Centurion, 1921–1973

born April 7, 1893
New York (Manhattan), New York
died April 24, 1973
New York (Manhattan), New York
elected March 5, 1921
Age twenty-seven
Member portrait of Hamilton Fish Armstrong

Century Memorial

By the death of Hamilton Fish Armstrong the world has lost a well-informed, dispassionate observer of international affairs, but his friends have lost something much more difficult to replace—“a very civilized, sensitive, and vulnerable man,” as one of them described him, a man whose congenial company and unobtrusive wisdom we had come to think we could count on indefinitely.

Ham Armstrong was a member of The Century for over fifty years. At the time he was elected, in 1921, he was working for the New York Evening Post, but in the following year, when Foreign Affairs was born, the newly appointed editor-in-chief, Archibald Cary Coolidge, persuaded him without too much difficulty to throw in his lot with the new venture. The team of Coolidge and Armstrong, with the blessing of the Council on Foreign Relations, created something entirely new in the way of quarterly reviews. In the fiftieth anniversary issue Ham defined, with his usual clarity, the purpose for which Foreign Affairs was founded: it was not “to promote specific policies, however laudable, but to increase the interest of the American public in foreign policy as such and stimulate their consciousness that they were an integral part of a world society and had a concern for its welfare as a whole.”

On the death of Archibald Coolidge in 1928 there was never any question as to who would take his place. Ham Armstrong, the managing editor, stepped into his shoes as a matter of course. To say that he was a good editor would be a grievous understatement. As George Kennan put it, “the calling requires a special motivation, a special instinct, a special patience and persistence, that seem to lie in the very tissue of character and personality.” Ham had them all. The goal to which he was guiding public opinion was never lost sight of. Come what may, America could not avoid a major role in the world. De Tocqueville had sensed that more than a hundred years ago, but Ham Armstrong added a corollary of his own. The role that America inevitably was called upon to play required a rare spirit of magnanimity. There was no place in it for isolationism.

In 1933, shortly after Hitler rose to power, Ham was the first American to be granted an interview with the new chancellor. The Hitler phenomenon was not yet taken seriously by most of the world’s political leaders, but as a result of his interview the editor of Foreign Affairs learned something the professional politicians did not yet realize—that Hitler posed a terrible threat to the civilized world. Hitler’s Reich—the First Phase, one of Ham’s most prophetic books, opens with the ominous words, “A people has disappeared.” It goes on to predict that Hitler would trouble the world as long as he remained in power and that he would not be dis lodged easily.

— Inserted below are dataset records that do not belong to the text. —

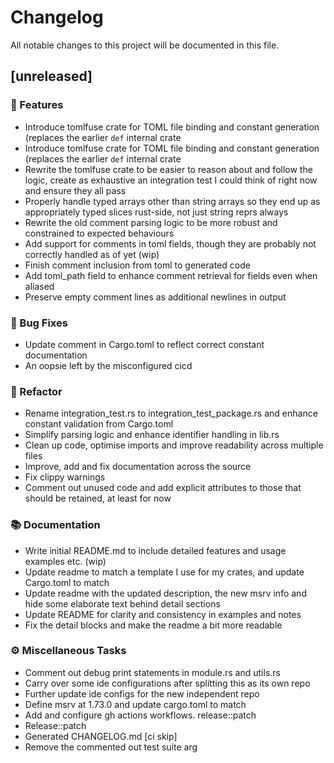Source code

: # Changelog

All notable changes to this project will be documented in this file.

## [unreleased]

### 🚀 Features

- Introduce tomlfuse crate for TOML file binding and constant generation (replaces the earlier `def` internal crate
- Introduce tomlfuse crate for TOML file binding and constant generation (replaces the earlier `def` internal crate
- Rewrite the tomlfuse crate to be easier to reason about and follow the logic, create as exhaustive an integration test I could think of right now and ensure they all pass
- Properly handle typed arrays other than string arrays so they end up as appropriately typed slices rust-side, not just string reprs always
- Rewrite the old comment parsing logic to be more robust and constrained to expected behaviours
- Add support for comments in toml fields, though they are probably not correctly handled as of yet (wip)
- Finish comment inclusion from toml to generated code
- Add toml_path field to enhance comment retrieval for fields even when aliased
- Preserve empty comment lines as additional newlines in output

### 🐛 Bug Fixes

- Update comment in Cargo.toml to reflect correct constant documentation
- An oopsie left by the misconfigured cicd

### 🚜 Refactor

- Rename integration_test.rs to integration_test_package.rs and enhance constant validation from Cargo.toml
- Simplify parsing logic and enhance identifier handling in lib.rs
- Clean up code, optimise imports and improve readability across multiple files
- Improve, add and fix documentation across the source
- Fix clippy warnings
- Comment out unused code and add explicit attributes to those that should be retained, at least for now

### 📚 Documentation

- Write initial README.md to include detailed features and usage examples etc. (wip)
- Update readme to match a template I use for my crates, and update Cargo.toml to match
- Update readme with the updated description, the new msrv info and hide some elaborate text behind detail sections
- Update README for clarity and consistency in examples and notes
- Fix the detail blocks and make the readme a bit more readable

### ⚙️ Miscellaneous Tasks

- Comment out debug print statements in module.rs and utils.rs
- Carry over some ide configurations after splitting this as its own repo
- Further update ide configs for the new independent repo
- Define msrv at 1.73.0 and update cargo.toml to match
- Add and configure gh actions workflows. release::patch
- Release::patch
- Generated CHANGELOG.md [ci skip]
- Remove the commented out test suite arg

<!-- generated by git-cliff -->
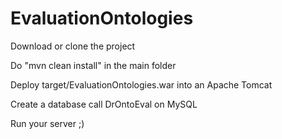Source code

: # EvaluationOntologies
Download or clone the project

Do "mvn clean install" in the main folder

Deploy target/EvaluationOntologies.war into an Apache Tomcat

Create a database call DrOntoEval on MySQL

Run your server ;)
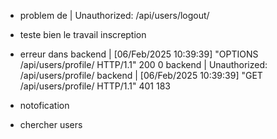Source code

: - problem de | Unauthorized: /api/users/logout/
- teste bien le travail inscreption
- erreur dans 
backend   | [06/Feb/2025 10:39:39] "OPTIONS /api/users/profile/ HTTP/1.1" 200 0
backend   | Unauthorized: /api/users/profile/
backend   | [06/Feb/2025 10:39:39] "GET /api/users/profile/ HTTP/1.1" 401 183

- notofication 
- chercher users 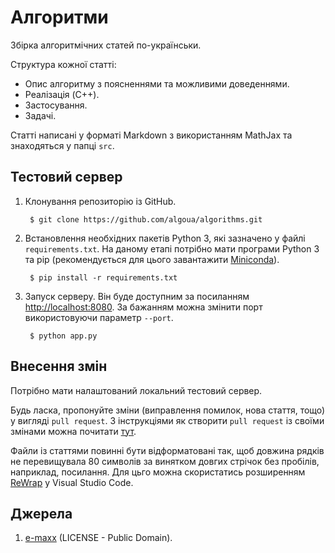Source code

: # Алгоритми

Збірка алгоритмічних статей по-українськи.

Структура кожної статті:

* Опис алгоритму з поясненнями та можливими доведеннями.
* Реалізація (C++).
* Застосування.
* Задачі.

Статті написані у форматі Markdown з використанням MathJax та знаходяться у папці `src`.

## Тестовий сервер

1. Клонування репозиторію із GitHub.

        $ git clone https://github.com/algoua/algorithms.git

1. Встановлення необхідних пакетів Python 3, які зазначено у файлі `requirements.txt`. На даному етапі потрібно мати
програми Python 3 та pip (рекомендується для цього завантажити [Miniconda](https://docs.conda.io/en/latest/miniconda.html)).

        $ pip install -r requirements.txt

1. Запуск серверу. Він буде доступним за посиланням [http://localhost:8080](http://localhost:8080). За бажанням можна
змінити порт використовуючи параметр `--port`.

        $ python app.py

## Внесення змін

Потрібно мати налаштований локальний тестовий сервер.

Будь ласка, пропонуйте зміни (виправлення помилок, нова стаття, тощо) у вигляді `pull request`. З інструкціями
як створити `pull request` із своїми змінами можна почитати
[тут](https://docs.github.com/en/github/collaborating-with-issues-and-pull-requests/creating-a-pull-request-from-a-fork).

Файли із статтями повинні бути відформатовані так, щоб довжина рядків не перевищувала 80 символів за винятком довгих стрічок
без пробілів, наприклад, посилання. Для цьго можна скористатись розширенням
[ReWrap](https://marketplace.visualstudio.com/items?itemName=stkb.rewrap) у Visual Studio Code.

## Джерела

1. [e-maxx](http://e-maxx.ru) (LICENSE - Public Domain).
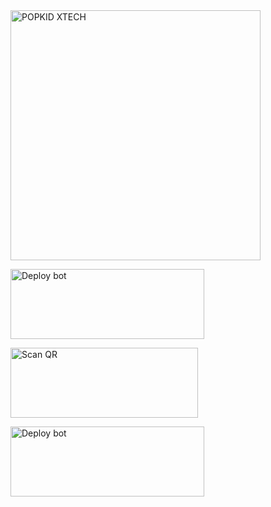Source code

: <a href="https://whatsapp.com/channel/0029VadQrNI8KMqo79BiHr3l">
      <img alt="POPKID XTECH" height="400" src="https://files.catbox.moe/ialfpw.png" />
    </a>
  </div>
</div>

<a href="https://github.com/Popkiddevs/POPKID-XTECH/fork" target="blank"><img align="center" src="https://i.imgur.com/cxaSEWe.png" alt="Deploy bot" height="112" width="310" /></a>

</div>

<a href="https://popkid.vercel.app/"><img align="center" src="https://i.imgur.com/dzPTA6u.png" alt="Scan QR" height="112" width="300" /></a><br>

</div>

<a href="https://dashboard.heroku.com/new?template=https://github.com/Popkiddevs/POPKID-XTECH" target="blank"><img align="center" src="https://i.imgur.com/6rs61MY.png" alt="Deploy bot" height="112" width="310" /></a>
  <div>
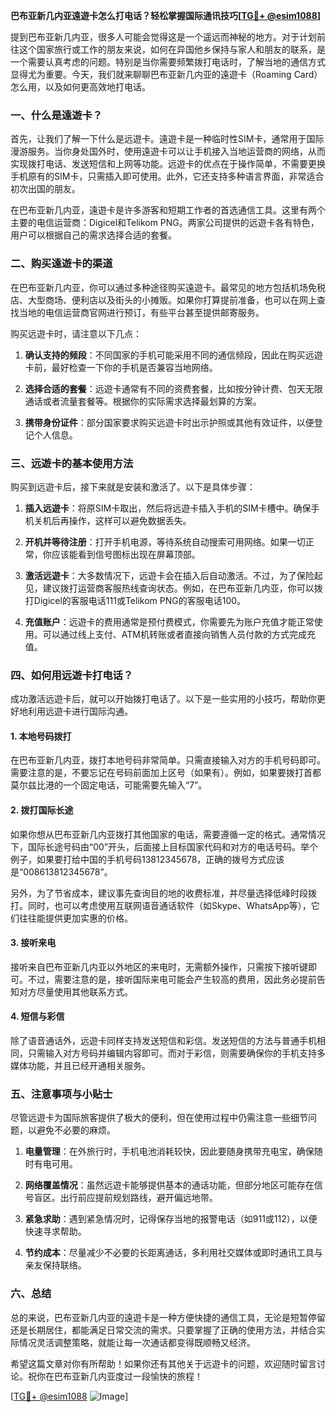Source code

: **巴布亚新几内亚遠遊卡怎么打电话？轻松掌握国际通讯技巧[[TG💪+ @esim1088](https://t.me/s/esim1088)]**

提到巴布亚新几内亚，很多人可能会觉得这是一个遥远而神秘的地方。对于计划前往这个国家旅行或工作的朋友来说，如何在异国他乡保持与家人和朋友的联系，是一个需要认真考虑的问题。特别是当你需要频繁拨打电话时，了解当地的通信方式显得尤为重要。今天，我们就来聊聊巴布亚新几内亚的遠遊卡（Roaming Card）怎么用，以及如何更高效地打电话。

### 一、什么是遠遊卡？

首先，让我们了解一下什么是远遊卡。遠遊卡是一种临时性SIM卡，通常用于国际漫游服务。当你身处国外时，使用遠遊卡可以让手机接入当地运营商的网络，从而实现拨打电话、发送短信和上网等功能。远遊卡的优点在于操作简单，不需要更换手机原有的SIM卡，只需插入即可使用。此外，它还支持多种语言界面，非常适合初次出国的朋友。

在巴布亚新几内亚，遠遊卡是许多游客和短期工作者的首选通信工具。这里有两个主要的电信运营商：Digicel和Telikom PNG。两家公司提供的远遊卡各有特色，用户可以根据自己的需求选择合适的套餐。

### 二、购买遠遊卡的渠道

在巴布亚新几内亚，你可以通过多种途径购买遠遊卡。最常见的地方包括机场免税店、大型商场、便利店以及街头的小摊贩。如果你打算提前准备，也可以在网上查找当地的电信运营商官网进行预订，有些平台甚至提供邮寄服务。

购买远遊卡时，请注意以下几点：

1. **确认支持的频段**：不同国家的手机可能采用不同的通信频段，因此在购买远遊卡前，最好检查一下你的手机是否兼容当地网络。
   
2. **选择合适的套餐**：远遊卡通常有不同的资费套餐，比如按分钟计费、包天无限通话或者流量套餐等。根据你的实际需求选择最划算的方案。

3. **携带身份证件**：部分国家要求购买远遊卡时出示护照或其他有效证件，以便登记个人信息。

### 三、远遊卡的基本使用方法

购买到远遊卡后，接下来就是安装和激活了。以下是具体步骤：

1. **插入远遊卡**：将原SIM卡取出，然后将远遊卡插入手机的SIM卡槽中。确保手机关机后再操作，这样可以避免数据丢失。

2. **开机并等待注册**：打开手机电源，等待系统自动搜索可用网络。如果一切正常，你应该能看到信号图标出现在屏幕顶部。

3. **激活远遊卡**：大多数情况下，远遊卡会在插入后自动激活。不过，为了保险起见，建议拨打运营商客服热线查询状态。例如，在巴布亚新几内亚，你可以拨打Digicel的客服电话111或Telikom PNG的客服电话100。

4. **充值账户**：远遊卡的费用通常是预付费模式，你需要先为账户充值才能正常使用。可以通过线上支付、ATM机转账或者直接向销售人员付款的方式完成充值。

### 四、如何用远遊卡打电话？

成功激活远遊卡后，就可以开始拨打电话了。以下是一些实用的小技巧，帮助你更好地利用远遊卡进行国际沟通。

#### 1. **本地号码拨打**

在巴布亚新几内亚，拨打本地号码非常简单。只需直接输入对方的手机号码即可。需要注意的是，不要忘记在号码前面加上区号（如果有）。例如，如果要拨打首都莫尔兹比港的一个固定电话，可能需要先输入“7”。

#### 2. **拨打国际长途**

如果你想从巴布亚新几内亚拨打其他国家的电话，需要遵循一定的格式。通常情况下，国际长途号码由“00”开头，后面接上目标国家代码和对方的电话号码。举个例子，如果要打给中国的手机号码13812345678，正确的拨号方式应该是“008613812345678”。

另外，为了节省成本，建议事先查询目的地的收费标准，并尽量选择低峰时段拨打。同时，也可以考虑使用互联网语音通话软件（如Skype、WhatsApp等），它们往往能提供更加实惠的价格。

#### 3. **接听来电**

接听来自巴布亚新几内亚以外地区的来电时，无需额外操作，只需按下接听键即可。不过，需要注意的是，接听国际来电可能会产生较高的费用，因此务必提前告知对方尽量使用其他联系方式。

#### 4. **短信与彩信**

除了语音通话外，远遊卡同样支持发送短信和彩信。发送短信的方法与普通手机相同，只需输入对方号码并编辑内容即可。而对于彩信，则需要确保你的手机支持多媒体功能，并且已经开通相关服务。

### 五、注意事项与小贴士

尽管远遊卡为国际旅客提供了极大的便利，但在使用过程中仍需注意一些细节问题，以避免不必要的麻烦。

1. **电量管理**：在外旅行时，手机电池消耗较快，因此要随身携带充电宝，确保随时有电可用。

2. **网络覆盖情况**：虽然远遊卡能够提供基本的通话功能，但部分地区可能存在信号盲区。出行前应提前规划路线，避开偏远地带。

3. **紧急求助**：遇到紧急情况时，记得保存当地的报警电话（如911或112），以便快速寻求帮助。

4. **节约成本**：尽量减少不必要的长距离通话，多利用社交媒体或即时通讯工具与亲友保持联络。

### 六、总结

总的来说，巴布亚新几内亚的遠遊卡是一种方便快捷的通信工具，无论是短暂停留还是长期居住，都能满足日常交流的需求。只要掌握了正确的使用方法，并结合实际情况灵活调整策略，就能让每一次通话都变得既顺畅又经济。

希望这篇文章对你有所帮助！如果你还有其他关于远遊卡的问题，欢迎随时留言讨论。祝你在巴布亚新几内亚度过一段愉快的旅程！

[[TG💪+ @esim1088](https://t.me/s/esim1088) ![Image](https://i.postimg.cc/4NQfJmqS/Snipaste-2025-05-13-00-14-12.png)]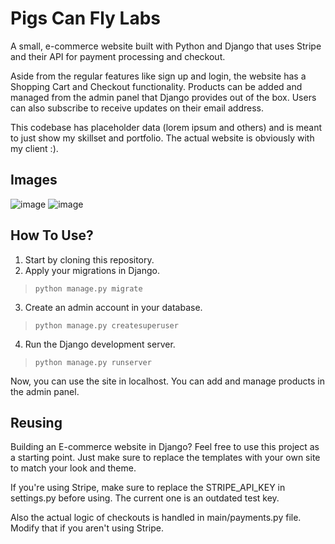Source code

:# Pigs Can Fly Labs
A small, e-commerce website built with Python and Django that uses Stripe and their API for payment processing and checkout.

Aside from the regular features like sign up and login, the website has a Shopping Cart and Checkout functionality. Products can be added and managed from the admin panel that Django provides out of the box. Users can also subscribe to receive updates on their email address.

This codebase has placeholder data (lorem ipsum and others) and is meant to just show my skillset and portfolio. The actual website is obviously with my client :).

## Images
![image](https://i.imgur.com/oCG6tvC.png)
![image](https://i.imgur.com/HMRjpx4.png)

## How To Use?
1. Start by cloning this repository.
2. Apply your migrations in Django.
> `python manage.py migrate`
3. Create an admin account in your database.
> `python manage.py createsuperuser`
4. Run the Django development server.
> `python manage.py runserver`

Now, you can use the site in localhost. You can add and manage products in the admin panel. 

## Reusing
Building an E-commerce website in Django? Feel free to use this project as a starting point. Just make sure to replace the templates with your own site to match your look and theme. 

If you're using Stripe, make sure to replace the STRIPE_API_KEY in settings.py before using. The current one is an outdated test key. 

Also the actual logic of checkouts is handled in main/payments.py file. Modify that if you aren't using Stripe.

Ham wrote many other books on the general subject of international relations, all of them of great value to the student of the origins and consequences of the two world wars. He was a prolific writer as well as a most conscientious editor. One of his books, very different from the others, entitled Those Days, tells the story of his growing up on West Tenth Street in New York City. Ham was one of the few men left in our kaleidoscopic world who lived all his life in the house where he was born. Those Days is a book that will be treasured by anyone and everyone who is in the least allergic to nostalgia. “Remembrance,” as Ham says, “is intangible property, the most valuable, as one grows older, of all one’s be longings.”

In one respect this autobiographical fragment is not so different from his other books. Whether he was writing about world affairs, or the house, the neighborhood, or the city that he loved, there was a glow of warmhearted integrity about it all. Ham was a many-sided man. He had been brought up in an artistic milieu and he himself had a great feeling for the arts. He was curious about many things. Sometimes silent and thoughtful, he could also be the gayest and most light hearted of companions. Whatever his mood might be, when one dug down into him one always struck that rock of integrity.